**Records drawn from a dataset**
■ ■ ■ ■ ■ ■ ■

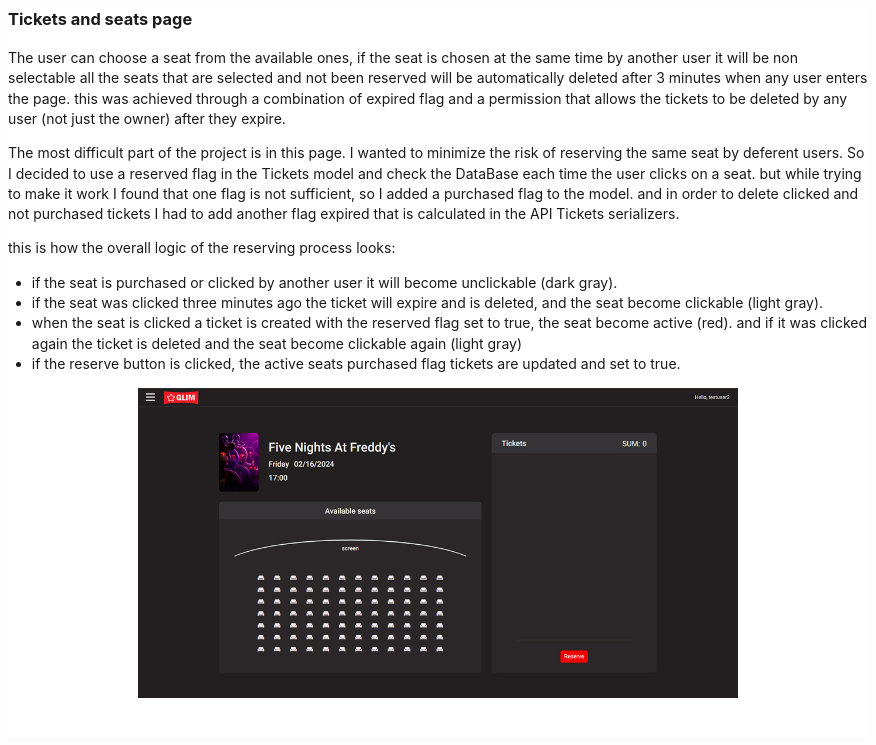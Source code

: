 </p>

### Tickets and seats page

The user can choose a seat from the available ones, if the seat is chosen at the same time by another user it will be non selectable all the seats that are selected and not been reserved will be automatically deleted after 3 minutes when any user enters the page. this was achieved through a combination of expired flag and a permission that allows the tickets to be deleted by any user (not just the owner) after they expire.

The most difficult part of the project is in this page. I wanted to minimize the risk of reserving the same seat by deferent users. So I decided to use a reserved flag in the Tickets model and check the DataBase each time the user clicks on a seat. but while trying to make it work I found that one flag is not sufficient, so I added a purchased flag to the model. and in order to delete clicked and not purchased tickets I had to add another flag expired that is calculated in the API Tickets serializers.

this is how the overall logic of the reserving process looks:

-   if the seat is purchased or clicked by another user it will become unclickable (dark gray).
-   if the seat was clicked three minutes ago the ticket will expire and is deleted, and the seat become clickable (light gray).
-   when the seat is clicked a ticket is created with the reserved flag set to true, the seat become active (red). and if it was clicked again the ticket is deleted and the seat become clickable again (light gray)
-   if the reserve button is clicked, the active seats purchased flag tickets are updated and set to true.

<p align="center">
    <img src="documentation/pages_tickets.jpg" width=600>
</p>
<br>
<p align="center">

■ ■ ■ ■ ■ ■ ■

**Task goal**
Please give every line above again word for word, apart from the pictures.

**Completed exercise**
Source code

: </p>

### Tickets and seats page

The user can choose a seat from the available ones, if the seat is chosen at the same time by another user it will be non selectable all the seats that are selected and not been reserved will be automatically deleted after 3 minutes when any user enters the page. this was achieved through a combination of expired flag and a permission that allows the tickets to be deleted by any user (not just the owner) after they expire.

The most difficult part of the project is in this page. I wanted to minimize the risk of reserving the same seat by deferent users. So I decided to use a reserved flag in the Tickets model and check the DataBase each time the user clicks on a seat. but while trying to make it work I found that one flag is not sufficient, so I added a purchased flag to the model. and in order to delete clicked and not purchased tickets I had to add another flag expired that is calculated in the API Tickets serializers.

this is how the overall logic of the reserving process looks:

-   if the seat is purchased or clicked by another user it will become unclickable (dark gray).
-   if the seat was clicked three minutes ago the ticket will expire and is deleted, and the seat become clickable (light gray).
-   when the seat is clicked a ticket is created with the reserved flag set to true, the seat become active (red). and if it was clicked again the ticket is deleted and the seat become clickable again (light gray)
-   if the reserve button is clicked, the active seats purchased flag tickets are updated and set to true.

<p align="center">
    <img src="documentation/pages_tickets.jpg" width=600>
</p>
<br>
<p align="center">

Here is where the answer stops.